Opened this issue · 7 comments

I am looking to make my own corpus. I want to format it just like the english_corpus.csv like described, but am curious about the numbers. the english_corpus has like a phrase followed by a tab and a number. Do I need to worry about the number, and if so what does it represent?

Hi there @jjohnston7 great question!

The number represents the number of characters in the phrase. mimic trains based on the number of characters (as well as several other attributes).

For languages that have elongated vowel sounds, such as;

  • The elongated vowels with macrons in Māori
  • In Japanese the double vowel sound (in Romaji represented with a macron, like Tōkyō)
  • The long vowels و and ي in Arabic (among others)

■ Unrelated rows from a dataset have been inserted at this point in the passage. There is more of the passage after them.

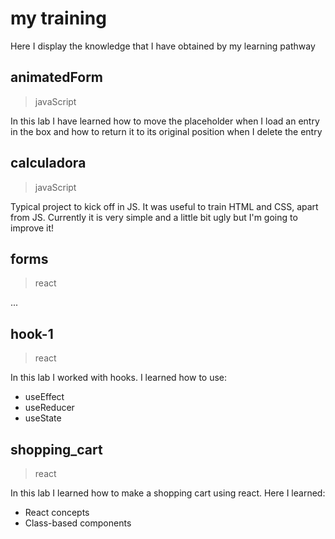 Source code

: # my training
Here I display the knowledge that I have obtained by my learning pathway

## animatedForm
>javaScript

In this lab I have learned how to move the placeholder when I load an entry in the box and how to return it to its original position when I delete the entry 

## calculadora
>javaScript

Typical project to kick off in JS. It was useful to train HTML and CSS, apart from JS.
Currently it is very simple and a little bit ugly but I'm going to improve it!  

## forms
> react

...

## hook-1
>react

In this lab I worked with hooks. I learned how to use:

- useEffect
- useReducer
- useState

## shopping_cart
> react

In this lab I learned how to make a shopping cart using react. Here I learned:

- React concepts 
- Class-based components  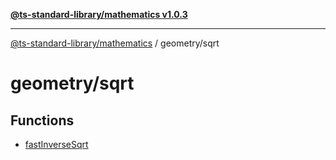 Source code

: [**@ts-standard-library/mathematics v1.0.3**](../../README.md)

***

[@ts-standard-library/mathematics](../../README.md) / geometry/sqrt

# geometry/sqrt

## Functions

- [fastInverseSqrt](functions/fastInverseSqrt.md)
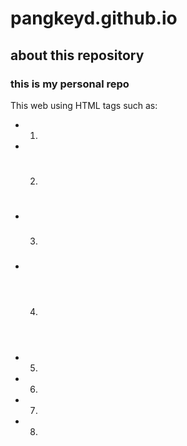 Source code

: # pangkeyd.github.io
## about this repository
### this is my personal repo

This web using HTML tags such as:
* 1. <div>
* 2. <h1>
* 3. <h3>
* 4. <header>
* 5. <section>
* 6. <article>
* 7. <img>
* 8. <footer> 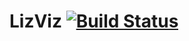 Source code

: LizViz [![Build Status](https://travis-ci.org/leoschweizer/LizViz.png?branch=master)](https://travis-ci.org/leoschweizer/LizViz)
======
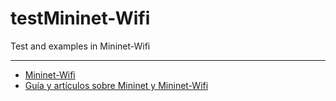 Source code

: # testMininet-Wifi

Test and examples in Mininet-Wifi

----

* [Mininet-Wifi](https://github.com/intrig-unicamp/mininet-wifi)
* [Guía y artículos sobre Mininet y Mininet-Wifi](http://www.brianlinkletter.com/tag/mininet/)


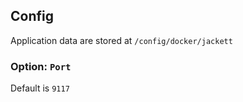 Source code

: ## **Config**

Application data are stored at `/config/docker/jackett`

### **Option:** `Port`

Default is `9117`


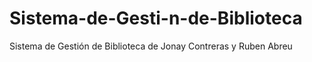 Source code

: # Sistema-de-Gesti-n-de-Biblioteca
Sistema de Gestión de Biblioteca de Jonay Contreras y Ruben Abreu
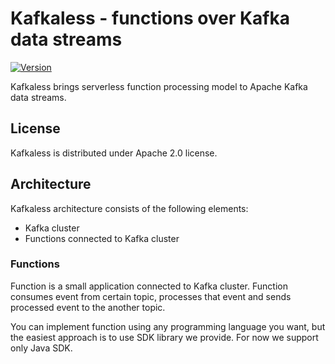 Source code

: # Kafkaless - functions over Kafka data streams

[![Version](https://img.shields.io/badge/kafkaless-0.4-blue.svg)](https://github.com/kafkaless/kafkaless/releases)

Kafkaless brings serverless function processing model to Apache Kafka data streams.

## License

Kafkaless is distributed under Apache 2.0 license.

## Architecture

Kafkaless architecture consists of the following elements:
- Kafka cluster
- Functions connected to Kafka cluster

### Functions

Function is a small application connected to Kafka cluster. Function consumes event from certain topic, processes that event and sends 
processed event to the another topic. 

You can implement function using any programming language you want, but the easiest approach is to
use SDK library we provide. For now we support only Java SDK. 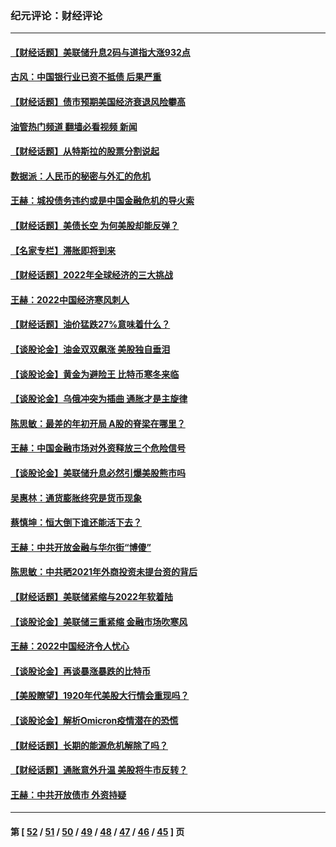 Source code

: ### 纪元评论：财经评论
---
#### [【财经话题】美联储升息2码与道指大涨932点](../../pages/nsc1026/n13727377.md?05090330) 
#### [古风：中国银行业已资不抵债 后果严重](../../pages/nsc1026/n13726111.md?05090330) 
#### [【财经话题】债市预期美国经济衰退风险攀高](../../pages/nsc1026/n13698043.md?05090330) 
#### [油管热门频道 翻墙必看视频 新闻](ok?05090330)
#### [【财经话题】从特斯拉的股票分割说起](../../pages/nsc1026/n13679733.md?05090330) 
#### [数据派：人民币的秘密与外汇的危机](../../pages/nsc1026/n13667092.md?05090330) 
#### [王赫：城投债务违约或是中国金融危机的导火索](../../pages/nsc1026/n13665322.md?05090330) 
#### [【财经话题】美债长空 为何美股却能反弹？](../../pages/nsc1026/n13665895.md?05090330) 
#### [【名家专栏】滞胀即将到来](../../pages/nsc1026/n13658171.md?05090330) 
#### [【财经话题】2022年全球经济的三大挑战](../../pages/nsc1026/n13654423.md?05090330) 
#### [王赫：2022中国经济寒风刺人](../../pages/nsc1026/n13651403.md?05090330) 
#### [【财经话题】油价猛跌27%意味着什么？](../../pages/nsc1026/n13648767.md?05090330) 
#### [【谈股论金】油金双双飙涨 美股独自垂泪](../../pages/nsc1026/n13631742.md?05090330) 
#### [【谈股论金】黄金为避险王 比特币寒冬来临](../../pages/nsc1026/n13600406.md?05090330) 
#### [【谈股论金】乌俄冲突为插曲 通胀才是主旋律](../../pages/nsc1026/n13576797.md?05090330) 
#### [陈思敏：最差的年初开局 A股的脊梁在哪里？](../../pages/nsc1026/n13558359.md?05090330) 
#### [王赫：中国金融市场对外资释放三个危险信号](../../pages/nsc1026/n13546389.md?05090330) 
#### [【谈股论金】美联储升息必然引爆美股熊市吗](../../pages/nsc1026/n13519194.md?05090330) 
#### [吴惠林：通货膨胀终究是货币现象](../../pages/nsc1026/n13512979.md?05090330) 
#### [蔡慎坤：恒大倒下谁还能活下去？](../../pages/nsc1026/n13501831.md?05090330) 
#### [王赫：中共开放金融与华尔街“博傻”](../../pages/nsc1026/n13501138.md?05090330) 
#### [陈思敏：中共晒2021年外商投资未提台资的背后](../../pages/nsc1026/n13501057.md?05090330) 
#### [【财经话题】美联储紧缩与2022年软着陆](../../pages/nsc1026/n13498354.md?05090330) 
#### [【谈股论金】美联储三重紧缩 金融市场吹寒风](../../pages/nsc1026/n13487202.md?05090330) 
#### [王赫：2022中国经济令人忧心](../../pages/nsc1026/n13480433.md?05090330) 
#### [【谈股论金】再谈暴涨暴跌的比特币](../../pages/nsc1026/n13428036.md?05090330) 
#### [【美股瞭望】1920年代美股大行情会重现吗？](../../pages/nsc1026/n13425425.md?05090330) 
#### [【谈股论金】解析Omicron疫情潜在的恐慌](../../pages/nsc1026/n13403704.md?05090330) 
#### [【财经话题】长期的能源危机解除了吗？](../../pages/nsc1026/n13378041.md?05090330) 
#### [【财经话题】通胀意外升温 美股将牛市反转？](../../pages/nsc1026/n13370659.md?05090330) 
#### [王赫：中共开放债市 外资持疑](../../pages/nsc1026/n13366203.md?05090330) 

---
#### 第 [ [52](./52.md?05090330) / [51](./51.md?05090330) / [50](./50.md?05090330) / [49](./49.md?05090330) / [48](./48.md?05090330) / [47](./47.md?05090330) / [46](./46.md?05090330) / [45](./45.md?05090330) ] 页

then the long vowel should be counted as 2 characters. Otherwise the prosody of the trained language will be incorrect.

I can try to provide more guidance if you let me know what language or dialect you are training in?

Kind regards,
Kathy

Those values were generated programatically, so could easily be done for a corpus you create once you are done building the corpus.

OH, so I don't need to include those numbers in my CSV file?

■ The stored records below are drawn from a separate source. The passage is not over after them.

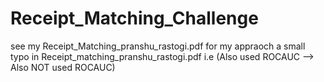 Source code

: # Receipt_Matching_Challenge
see my Receipt_Matching_pranshu_rastogi.pdf for my appraoch
a small typo in Receipt_matching_pranshu_rastogi.pdf i.e (Also used ROCAUC --> Also NOT used ROCAUC)

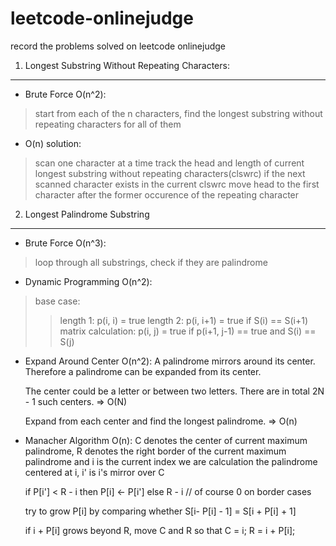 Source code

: leetcode-onlinejudge
====================
record the problems solved on leetcode onlinejudge

1. Longest Substring Without Repeating Characters:
------

* Brute Force O(n^2):
> start from each of the n characters, find the longest substring without repeating characters for all of them

* O(n) solution:
>scan one character at a time
>track the head and length of current longest substring without repeating characters(clswrc)
>if the next scanned character exists in the current clswrc
>move head to the first character after the former occurence of the repeating character

2. Longest Palindrome Substring
------

* Brute Force O(n^3):
> loop through all substrings, check if they are palindrome

* Dynamic Programming O(n^2):
> base case:
> > length 1: p(i, i) = true
> > length 2: p(i, i+1) = true if S(i) == S(i+1)
> matrix calculation:
> > p(i, j) = true if p(i+1, j-1) == true and S(i) == S(j)

* Expand Around Center O(n^2):
    A palindrome mirrors around its center.
	Therefore a palindrome can be expanded from its center.

	The center could be a letter or between two letters.
	There are in total 2N - 1 such centers.	=> O(N)

	Expand from each center and find the longest palindrome.	=> O(n)
* Manacher Algorithm O(n):
    C denotes the center of current maximum palindrome, R denotes the right border of the current maximum palindrome
    and i is the current index we are calculation the palindrome centered at i, i' is i's mirror over C

    if P[i'] < R - i
    then P[i] <- P[i']
    else R - i // of course 0 on border cases

    try to grow P[i] by comparing whether S[i- P[i] - 1] = S[i + P[i] + 1]

    if i + P[i] grows beyond R, move C and R so that
    C = i;
    R = i + P[i];
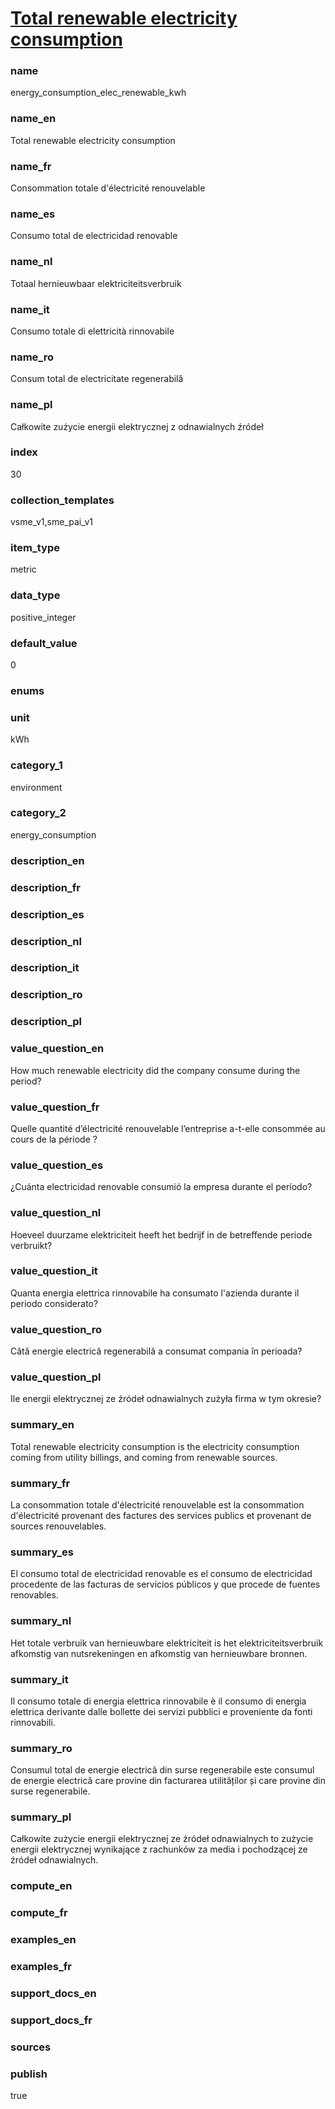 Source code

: 
# [Total renewable electricity consumption](#energy_consumption_elec_renewable_kwh)

### name

energy_consumption_elec_renewable_kwh

### name_en

Total renewable electricity consumption

### name_fr

Consommation totale d'électricité renouvelable

### name_es

Consumo total de electricidad renovable

### name_nl

Totaal hernieuwbaar elektriciteitsverbruik

### name_it

Consumo totale di elettricità rinnovabile

### name_ro

Consum total de electricitate regenerabilă

### name_pl

Całkowite zużycie energii elektrycznej z odnawialnych źródeł

### index

30

### collection_templates

vsme_v1,sme_pai_v1

### item_type

metric

### data_type

positive_integer

### default_value

0

### enums



### unit

kWh

### category_1

environment

### category_2

energy_consumption

### description_en

### description_fr

### description_es

### description_nl

### description_it

### description_ro

### description_pl

### value_question_en

How much renewable electricity did the company consume during the period?

### value_question_fr

Quelle quantité d’électricité renouvelable l’entreprise a-t-elle consommée au cours de la
période ?

### value_question_es

¿Cuánta electricidad renovable consumió la empresa durante el período?

### value_question_nl

Hoeveel duurzame elektriciteit heeft het bedrijf in de betreffende periode verbruikt?

### value_question_it

Quanta energia elettrica rinnovabile ha consumato l'azienda durante il periodo considerato?

### value_question_ro

Câtă energie electrică regenerabilă a consumat compania în perioada?

### value_question_pl

Ile energii elektrycznej ze źródeł odnawialnych zużyła firma w tym okresie?

### summary_en

Total renewable electricity consumption is the electricity consumption coming from utility
billings, and coming from renewable sources.

### summary_fr

La consommation totale d'électricité renouvelable est la consommation d'électricité provenant
des factures des services publics et provenant de sources renouvelables.

### summary_es

El consumo total de electricidad renovable es el consumo de electricidad procedente de las facturas de servicios públicos y que procede de fuentes renovables.

### summary_nl

Het totale verbruik van hernieuwbare elektriciteit is het elektriciteitsverbruik afkomstig van nutsrekeningen en afkomstig van hernieuwbare bronnen.

### summary_it

Il consumo totale di energia elettrica rinnovabile è il consumo di energia elettrica derivante dalle bollette dei servizi pubblici e proveniente da fonti rinnovabili.

### summary_ro

Consumul total de energie electrică din surse regenerabile este consumul de energie electrică care provine din facturarea utilităților și care provine din surse regenerabile.

### summary_pl

Całkowite zużycie energii elektrycznej ze źródeł odnawialnych to zużycie energii elektrycznej wynikające z rachunków za media i pochodzącej ze źródeł odnawialnych.

### compute_en



### compute_fr



### examples_en



### examples_fr



### support_docs_en



### support_docs_fr



### sources



### publish

true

Its English I'm doing, the speaker has an English accent...

At some point those numbers do have to exist, but there is opportunity to do it later just before the training starts and not with the creation of each sentence.

So, if you are looking at an English speaker, are you just adding to the english.csv? As long as you are working in the same language, you shouldn't need to worry too much about accent. That just emerges from the training off of a particular set of recordings.

I have a macro in excel that will tally the charactors for me. Do those numbers include things like spaces between words, commas, apostrophes, etc? or just letters? right now I have it counting everything except the period at the end of sentences...

Looking at https://raw.githubusercontent.com/MycroftAI/mimic-recording-studio/master/backend/prompts/english_corpus.csv, it appears the count is of all characters in the phrase -- including spaces, punctuation and the final period.

Hi all, seems like this conversation has run its course. If you have further queries please feel free to open another issue or reach out via the ~Mimic channel in Mycroft Chat.